So, they have to keep the people of Israel happy so they can stay in power, and they have to keep their Roman masters happy too. It’s pure politics – they were willing to do whatever they needed to do to stay in office.

And that’s the second reason they resist Jesus so much: they enjoy their comfortable lives. They don’t see a need for Him. In fact, accepting Him will require some changes in their lives, changes they really don’t want to make. They’re the son that says he’ll work in dad’s field, but doesn’t. They’re the farm workers who say they want to rent the field and make payments, but they keep everything for themselves. They’ve got it easy, and they like it.

Do you remember when Jesus recently said, that it was easier for a camel to pass through the eye of a needle than for a rich man to enter the kingdom of heaven? Here we see a perfect example. Having power and position was dangerous for the souls of these men – their rank and authority did them more harm than good.

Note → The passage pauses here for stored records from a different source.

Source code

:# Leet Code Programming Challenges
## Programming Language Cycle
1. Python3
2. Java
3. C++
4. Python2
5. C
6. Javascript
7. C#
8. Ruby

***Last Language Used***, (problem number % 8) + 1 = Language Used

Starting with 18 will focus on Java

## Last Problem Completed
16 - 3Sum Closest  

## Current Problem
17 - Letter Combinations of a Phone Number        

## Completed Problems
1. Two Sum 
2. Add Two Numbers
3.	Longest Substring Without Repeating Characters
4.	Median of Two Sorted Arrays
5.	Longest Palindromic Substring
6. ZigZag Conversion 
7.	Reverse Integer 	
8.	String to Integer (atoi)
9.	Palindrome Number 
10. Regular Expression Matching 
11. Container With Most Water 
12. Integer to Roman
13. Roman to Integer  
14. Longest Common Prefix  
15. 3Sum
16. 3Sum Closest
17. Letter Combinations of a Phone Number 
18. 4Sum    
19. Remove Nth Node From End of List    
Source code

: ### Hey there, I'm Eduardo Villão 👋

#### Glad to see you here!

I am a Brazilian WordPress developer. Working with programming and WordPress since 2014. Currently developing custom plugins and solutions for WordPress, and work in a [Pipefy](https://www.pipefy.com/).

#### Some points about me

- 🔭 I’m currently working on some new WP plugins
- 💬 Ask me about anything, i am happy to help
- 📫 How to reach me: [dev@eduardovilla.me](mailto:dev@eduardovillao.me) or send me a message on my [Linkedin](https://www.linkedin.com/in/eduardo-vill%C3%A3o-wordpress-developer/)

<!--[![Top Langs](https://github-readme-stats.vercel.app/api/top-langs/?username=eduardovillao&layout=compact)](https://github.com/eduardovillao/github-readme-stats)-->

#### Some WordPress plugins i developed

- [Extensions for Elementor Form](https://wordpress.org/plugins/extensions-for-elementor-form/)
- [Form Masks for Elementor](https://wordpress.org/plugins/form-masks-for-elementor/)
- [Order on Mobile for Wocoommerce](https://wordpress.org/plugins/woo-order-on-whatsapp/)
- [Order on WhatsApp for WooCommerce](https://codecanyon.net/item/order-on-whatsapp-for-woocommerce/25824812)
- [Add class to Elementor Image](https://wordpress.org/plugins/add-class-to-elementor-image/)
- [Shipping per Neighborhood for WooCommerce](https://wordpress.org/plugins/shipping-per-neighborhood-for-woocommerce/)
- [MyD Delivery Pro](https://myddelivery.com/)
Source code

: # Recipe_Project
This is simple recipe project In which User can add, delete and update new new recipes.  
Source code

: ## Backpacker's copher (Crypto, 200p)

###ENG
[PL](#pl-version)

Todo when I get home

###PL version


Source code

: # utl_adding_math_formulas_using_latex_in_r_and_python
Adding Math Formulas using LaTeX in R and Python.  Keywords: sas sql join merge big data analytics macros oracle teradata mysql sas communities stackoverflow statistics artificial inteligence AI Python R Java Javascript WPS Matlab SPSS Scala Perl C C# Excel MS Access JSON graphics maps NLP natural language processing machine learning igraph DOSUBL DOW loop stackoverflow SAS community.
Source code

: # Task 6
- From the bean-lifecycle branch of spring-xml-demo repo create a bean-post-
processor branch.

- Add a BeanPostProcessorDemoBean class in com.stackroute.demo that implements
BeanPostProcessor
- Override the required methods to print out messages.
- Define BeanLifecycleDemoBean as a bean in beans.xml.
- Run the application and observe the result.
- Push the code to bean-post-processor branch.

For the moment, these men are content with the status quo, they’re content with their positions of power and privilege and they have no interest in giving it all up too quickly or too easily. They’re willing to compromise and even kill to keep what they’ve got.

Now, let me ask you – do you see any truth in that? Have you ever experienced it in your own life? Have you ever made any compromises to keep something you wanted? Have you ever allowed the opinions of other people to shape what you say and do, even when it means doing something different than what you believe? Have you found a way to say something that would keep everyone happy even if it wasn’t 100% true?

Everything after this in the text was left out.